Former boss of US lender accused of $1.9bn fraud
The former boss of the now bankrupt US lender Taylor, Bean & Whitaker (TBW) has been charged with 16 counts of fraud, worth more than $1.9bn (£1.3bn).
Lee Farkas, who was chief executive and then chairman of TBW, was accused of trying to misappropriate money from banks and federal institutions.
The indictment also accused Mr Farkas and other unnamed conspirators of trying to obtain money from the Troubled Asset Relief Program (Tarp).
TBW ceased operating in August 2009.
Mr Farkas is charged with conspiracy, bank fraud, wire fraud and securities fraud.
TBW once oversaw some $30bn-worth of residential loans but filed for bankruptcy last August.
According to the indictment, the scheme began in 2002 when TBW began to experience cashflow problems, and relates to the misappropriation of funds from two institutions.
"Farkas and his co-conspirators allegedly engaged in a scheme to misappropriate more than $400m from Colonial Bank's Mortgage Warehouse Lending Division in Orlando, Florida, and approximately $1.5bn from Ocala Funding, a mortgage lending facility controlled by TBW," the indictment said.
"According to the government motion seeking Farkas's detention, the fraud scheme contributed to the failures of Colonial Bank and TBW."
It was also alleged that a "series of false press releases" were put out to suggest that TBW had invested in Colonial, which caused Colonial to misrepresent that it had satisfied a requirement to qualify for money from Tarp, the US's taxpayer-funded bail-out plan for banks.
"The indictment further alleges that Farkas and his co-conspirators committed wire and securities fraud in connection with their attempt to convince the United States government to provide Colonial Bank with approximately $553m in TARP funds."
However, no Tarp funds were ever obtained.
Mr Farkas was arrested on Tuesday night as he left a gym he owns.
It is believed that the co-conspirators are made up of "some at TBW and some at Colonial".
The charges were announced by members of the Financial Fraud Enforcement Task Force.

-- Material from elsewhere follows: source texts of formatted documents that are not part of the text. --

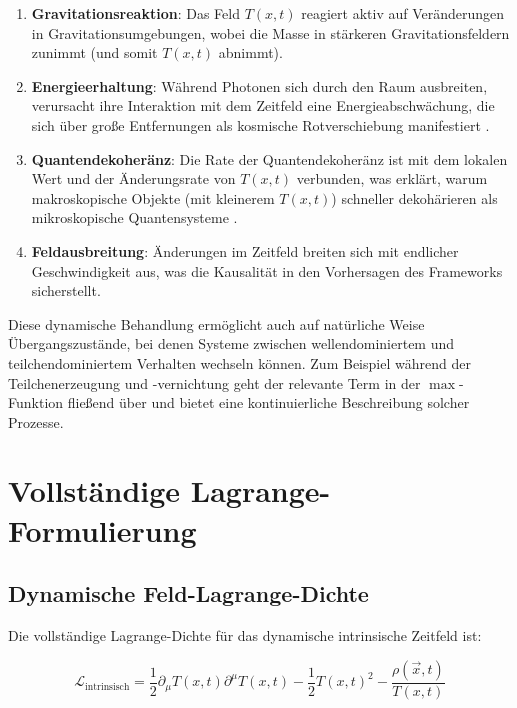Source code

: \documentclass[12pt,a4paper]{article}
\newcommand{\Tfieldt}{T(x,t)}
\newcommand{\vecx}{\vec{x}}
\begin{document}
	\begin{enumerate}
		\item \textbf{Gravitationsreaktion}: Das Feld $\Tfieldt$ reagiert aktiv auf Veränderungen in Gravitationsumgebungen, wobei die Masse in stärkeren Gravitationsfeldern zunimmt (und somit $\Tfieldt$ abnimmt).
		
		\item \textbf{Energieerhaltung}: Während Photonen sich durch den Raum ausbreiten, verursacht ihre Interaktion mit dem Zeitfeld eine Energieabschwächung, die sich über große Entfernungen als kosmische Rotverschiebung manifestiert \cite{pascher_galaxies_2025}.
		
		\item \textbf{Quantendekoheränz}: Die Rate der Quantendekoheränz ist mit dem lokalen Wert und der Änderungsrate von $\Tfieldt$ verbunden, was erklärt, warum makroskopische Objekte (mit kleinerem $\Tfieldt$) schneller dekohärieren als mikroskopische Quantensysteme \cite{pascher_quantum_2025}.
		
		\item \textbf{Feldausbreitung}: Änderungen im Zeitfeld breiten sich mit endlicher Geschwindigkeit aus, was die Kausalität in den Vorhersagen des Frameworks sicherstellt.
	\end{enumerate}
	
	Diese dynamische Behandlung ermöglicht auch auf natürliche Weise Übergangszustände, bei denen Systeme zwischen wellendominiertem und teilchendominiertem Verhalten wechseln können. Zum Beispiel während der Teilchenerzeugung und -vernichtung geht der relevante Term in der $\max$-Funktion fließend über und bietet eine kontinuierliche Beschreibung solcher Prozesse.
	
	\section{Vollständige Lagrange-Formulierung}
	\label{sec:lagrangian_formulation}
	
	\subsection{Dynamische Feld-Lagrange-Dichte}
	\label{subsec:dynamic_lagrangian}
	
	Die vollständige Lagrange-Dichte für das dynamische intrinsische Zeitfeld ist:
	
	\begin{equation}
		\mathcal{L}_{\text{intrinsisch}} = \frac{1}{2}\partial_{\mu}\Tfieldt\partial^{\mu}\Tfieldt - \frac{1}{2}\Tfieldt^2 - \frac{\rho(\vecx,t)}{\Tfieldt}
		\label{eq:intrinsic_lagrangian}
	\end{equation}
	
\end{document}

Assistant attorney general Lanny A. Breuer, for the criminal division at the Department of Justice, said court documents allege that Mr Farkas and others participated in a "massive" fraud, that was "truly stunning in its scale and complexity".
Neil Barofsky, the special inspector general for Tarp, added: "Today's indictment describes an unprecedented scheme by executives at two large financial institutions to steal more than $550m from the American taxpayer. Due to the efforts of SIGTARP agents, our law enforcement partners, and the SEC, this scheme was stopped dead in its tracks [and] taxpayers were protected."
Officials estimate that Mr Farkas personally gained "at least $20m" from these activities but "it's ongoing".
Members of the task force also included officials from the Federal Bureau of Investigation (FBI) and the financial watchdog the Securities and Exchange Commission (SEC).